*** GIVEN INFORMATION Section Begins ***

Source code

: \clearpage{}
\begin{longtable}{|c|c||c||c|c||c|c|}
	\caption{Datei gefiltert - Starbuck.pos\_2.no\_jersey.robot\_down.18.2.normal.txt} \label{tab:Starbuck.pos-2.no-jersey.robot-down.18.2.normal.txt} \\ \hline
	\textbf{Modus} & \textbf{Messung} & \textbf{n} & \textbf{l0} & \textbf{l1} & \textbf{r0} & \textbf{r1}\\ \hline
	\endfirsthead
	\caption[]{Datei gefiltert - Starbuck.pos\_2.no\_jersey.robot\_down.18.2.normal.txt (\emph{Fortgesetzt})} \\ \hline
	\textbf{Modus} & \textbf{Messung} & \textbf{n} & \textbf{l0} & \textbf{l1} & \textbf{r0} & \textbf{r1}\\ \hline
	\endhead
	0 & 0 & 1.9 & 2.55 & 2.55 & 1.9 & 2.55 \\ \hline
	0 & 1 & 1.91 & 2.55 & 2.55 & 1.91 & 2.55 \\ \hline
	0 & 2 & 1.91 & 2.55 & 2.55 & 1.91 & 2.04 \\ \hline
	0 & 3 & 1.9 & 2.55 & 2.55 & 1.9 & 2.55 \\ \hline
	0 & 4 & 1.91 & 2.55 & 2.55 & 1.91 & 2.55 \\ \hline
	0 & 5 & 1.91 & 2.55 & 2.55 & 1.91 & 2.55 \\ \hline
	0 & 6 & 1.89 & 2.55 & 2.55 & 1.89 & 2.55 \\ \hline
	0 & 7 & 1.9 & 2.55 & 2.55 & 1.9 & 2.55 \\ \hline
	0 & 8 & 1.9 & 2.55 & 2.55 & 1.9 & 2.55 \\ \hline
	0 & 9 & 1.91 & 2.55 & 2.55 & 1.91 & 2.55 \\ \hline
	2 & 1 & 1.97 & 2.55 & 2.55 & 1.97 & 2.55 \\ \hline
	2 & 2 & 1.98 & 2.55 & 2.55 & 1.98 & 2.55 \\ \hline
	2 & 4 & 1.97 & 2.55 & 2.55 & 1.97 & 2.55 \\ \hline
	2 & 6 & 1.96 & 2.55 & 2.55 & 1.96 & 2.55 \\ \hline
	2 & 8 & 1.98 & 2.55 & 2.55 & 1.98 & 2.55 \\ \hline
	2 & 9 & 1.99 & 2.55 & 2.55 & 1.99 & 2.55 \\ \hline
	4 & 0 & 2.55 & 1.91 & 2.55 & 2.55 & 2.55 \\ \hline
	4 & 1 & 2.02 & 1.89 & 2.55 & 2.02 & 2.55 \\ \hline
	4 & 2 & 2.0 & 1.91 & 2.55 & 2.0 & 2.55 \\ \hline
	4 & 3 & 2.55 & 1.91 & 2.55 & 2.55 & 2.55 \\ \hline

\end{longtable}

*** GIVEN INFORMATION Section Ends ***

[PROBLEM DETAILS] In the answer, return exactly the lines from the line containing "2 & 8 & 1.98" to the end of the records above, and no others.

[REPLY TO THE EXERCISE]
	2 & 8 & 1.98 & 2.55 & 2.55 & 1.98 & 2.55 \\ \hline
	2 & 9 & 1.99 & 2.55 & 2.55 & 1.99 & 2.55 \\ \hline
	4 & 0 & 2.55 & 1.91 & 2.55 & 2.55 & 2.55 \\ \hline
	4 & 1 & 2.02 & 1.89 & 2.55 & 2.02 & 2.55 \\ \hline
	4 & 2 & 2.0 & 1.91 & 2.55 & 2.0 & 2.55 \\ \hline
	4 & 3 & 2.55 & 1.91 & 2.55 & 2.55 & 2.55 \\ \hline

\end{longtable}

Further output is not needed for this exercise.